SB 1079 would reduce the House of Representatives to 121 members and the Senate to 40. The state Constitution now provides for 203 Representative and 50 Senators. Because of approval requirements for constitutional amendments, the earliest the change could take effect would be for the 2015-2016 term of the General Assembly.
Although the number of 203 Representatives was not expressly stated before the 1968 Constitution, the current size essentially was set in 1874. The 19th Century need for a large number of members so voters could have contact with their legislators does not exist with today’s communication and transportation technology. Besides wasting millions of tax dollars every year, an over-sized legislature allows parochial and petty interests to distract the legislature from responding efficiently and effectively to economic, technological and social challenges Pennsylvania must meet to compete with other states and foreign countries.

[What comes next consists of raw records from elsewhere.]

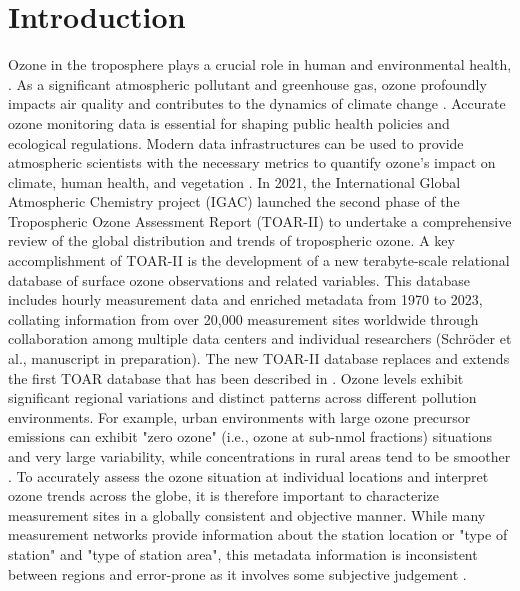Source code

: \documentclass[gmd, manuscript]{copernicus}
\providecommand{\DIFaddtex}[1]{{\protect\color{blue}\uwave{#1}}} %
\providecommand{\DIFaddbegin}{} %
\providecommand{\DIFaddend}{} %
\providecommand{\DIFadd}[1]{\texorpdfstring{\DIFaddtex{#1}}{#1}} %
\newcommand{\DIFaddincludegraphics}[2][]{{\color{blue}\fbox{\DIFOincludegraphics[#1]{#2}}}} %
\DeclareRobustCommand{\DIFaddbegin}{\DIFOaddbegin \let\includegraphics\DIFaddincludegraphics} %
\DeclareRobustCommand{\DIFaddend}{\DIFOaddend \let\includegraphics\DIFOincludegraphics} %
\begin{document}
\section{Introduction} 
Ozone in the troposphere plays a crucial role in human and environmental health, \citep{post2012variation, griffiths2021tropospheric}. As a significant atmospheric pollutant and greenhouse gas, ozone profoundly impacts air quality and contributes to the dynamics of climate change  \citep{madronich2023changes, orru2013impact}.
Accurate ozone monitoring data is essential for shaping public health policies and ecological regulations. Modern data infrastructures can be used to provide atmospheric scientists with the necessary metrics to quantify ozone's impact on climate, human health, and vegetation \citep{gaudel2018tropospheric, flemingchapter, mills2018nitrogen, teakles2017impacts, cooper2014global, monks2015tropospheric, schultz2015global}. 
In 2021, the International Global Atmospheric Chemistry project (IGAC) launched the second phase of the Tropospheric Ozone Assessment Report (TOAR-II) to undertake a comprehensive review of the global distribution and trends of tropospheric ozone. A key accomplishment of TOAR-II is the development of a new terabyte-scale relational database of surface ozone observations and related variables. This database includes hourly measurement data and enriched metadata from 1970 to 2023, collating information from over 20,000 measurement sites worldwide through collaboration among multiple data centers and individual researchers (Schröder et al., manuscript in preparation). The new TOAR-II database replaces and extends the first TOAR database that has been described in \cite{schultz2017tropospheric}. 
Ozone levels exhibit significant regional variations and distinct patterns across different pollution environments. For example, urban environments with large ozone precursor emissions can exhibit "zero ozone" (i.e., ozone at sub-nmol fractions) situations and very large variability, while concentrations in rural areas tend to be smoother \citep{zhou2022spatiotemporal, Schultz2017}. To accurately assess the ozone situation at individual locations and interpret ozone trends across the globe, it is therefore important to characterize measurement sites in a globally consistent and objective manner. While many measurement networks provide information about the station location or "type of station" and "type of station area", %
this metadata information is inconsistent between regions and error-prone as it involves some subjective judgement \DIFaddbegin \DIFadd{\mbox{%
\citep[c.f.,][]{tapia2016new}}\hskip0pt%
}\DIFaddend . 
\end{document}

SB 1137 changes the time in which the state must pay counties for Children and Youth Services costs. The state would pay counties at the beginning of each fiscal quarter, as it now does for county mental health services, rather than at the end. Counties would provide the same local share, but in the last quarter, when the state/county cost share for the year would be squared up.
Providing state- mandated services are a major share of counties’ annual operating costs, and cause many counties to annually borrow against anticipated tax revenues to pay bills early in the year. The state should pay its share of those costs in a timely fashion rather than first putting the burden, and additional expense of loans, on counties.

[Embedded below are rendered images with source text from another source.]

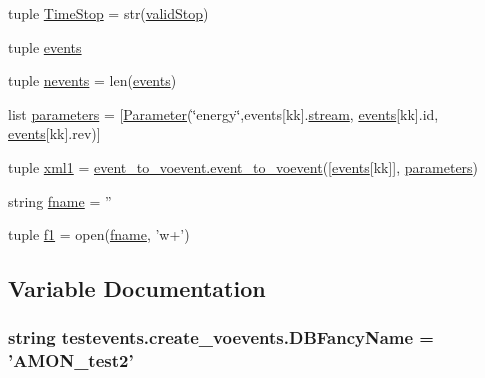 \begin{DoxyCompactItemize}
\item 
tuple \hyperlink{namespacetestevents_1_1create__voevents_a2ba47c08e33102e401a760206d7d1fe7}{Time\-Stop} = str(\hyperlink{namespacetestevents_1_1create__voevents_a80fe94b0ac338bc706910bebac4132aa}{valid\-Stop})
\item 
tuple \hyperlink{namespacetestevents_1_1create__voevents_ad445227e1dca6e875f1f85de9777d008}{events}
\item 
tuple \hyperlink{namespacetestevents_1_1create__voevents_a9d1fb9b932bfacc5ed0fa2b335d25917}{nevents} = len(\hyperlink{namespacetestevents_1_1create__voevents_ad445227e1dca6e875f1f85de9777d008}{events})
\item 
list \hyperlink{namespacetestevents_1_1create__voevents_a4fda3e759933451b530433ab406bbd2f}{parameters} = \mbox{[}\hyperlink{classamonpy_1_1dbase_1_1db__classes_1_1_parameter}{Parameter}(\char`\"{}energy\char`\"{},events\mbox{[}kk\mbox{]}.\hyperlink{db__mc__build_8sql_a67b7e9fc922cbf49b5ae3124240f4188}{stream}, \hyperlink{namespacetestevents_1_1create__voevents_ad445227e1dca6e875f1f85de9777d008}{events}\mbox{[}kk\mbox{]}.id, \hyperlink{namespacetestevents_1_1create__voevents_ad445227e1dca6e875f1f85de9777d008}{events}\mbox{[}kk\mbox{]}.rev)\mbox{]}
\item 
tuple \hyperlink{namespacetestevents_1_1create__voevents_ad8ad71a3c97e80e15265f9cdcf854921}{xml1} = \hyperlink{namespaceevent__to__voevent_a540d6b7d91d6033f3334987e1e0a7aeb}{event\-\_\-to\-\_\-voevent.\-event\-\_\-to\-\_\-voevent}(\mbox{[}\hyperlink{namespacetestevents_1_1create__voevents_ad445227e1dca6e875f1f85de9777d008}{events}\mbox{[}kk\mbox{]}\mbox{]}, \hyperlink{namespacetestevents_1_1create__voevents_a4fda3e759933451b530433ab406bbd2f}{parameters})
\item 
string \hyperlink{namespacetestevents_1_1create__voevents_a94eff63efc65e7054a0f943be84ca3e7}{fname} = ''
\item 
tuple \hyperlink{namespacetestevents_1_1create__voevents_ab8cf18f8fb2b4e2eccd7953918cb1760}{f1} = open(\hyperlink{namespacetestevents_1_1create__voevents_a94eff63efc65e7054a0f943be84ca3e7}{fname}, 'w+')
\end{DoxyCompactItemize}


\subsection{Variable Documentation}
\hypertarget{namespacetestevents_1_1create__voevents_afa107656f14779d5495d5591960e5fdf}{
\subsubsection[{D\-B\-Fancy\-Name}]{\setlength{\rightskip}{0pt plus 5cm}string testevents.\-create\-\_\-voevents.\-D\-B\-Fancy\-Name = '{\bf A\-M\-O\-N\-\_\-test2}'}}\label{namespacetestevents_1_1create__voevents_afa107656f14779d5495d5591960e5fdf}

SB 1171 and SB 1172 would remove outdated barriers that needlessly prevent Pennsylvanians from voting. Our state Election Code requires people to vote in person if they do not fall into one of several excused classes who can vote by absentee ballot. However, most states recognize that unexpected demands commonly disrupt plans for getting to the polls, particularly for working voters with families, and allow every voter the opportunity to use an absentee ballot. Most of them also open polling places for an extended period of days.
SB 1171 would change the state Election Code to bring Pennsylvania in line with the majority of states by allowing every voter the right to an absentee ballot without excuse. With well over a century of experience with absentee voting, Pennsylvania could mark the importance of the individual vote with minimal expense or risk of fraud. SB 1172 is a proposed constitutional amendment expressly recognizing the legislature’s traditional authority to set how votes may be cast, addressing concerns by some that the state Constitution prohibits absentee voting outside the current classes.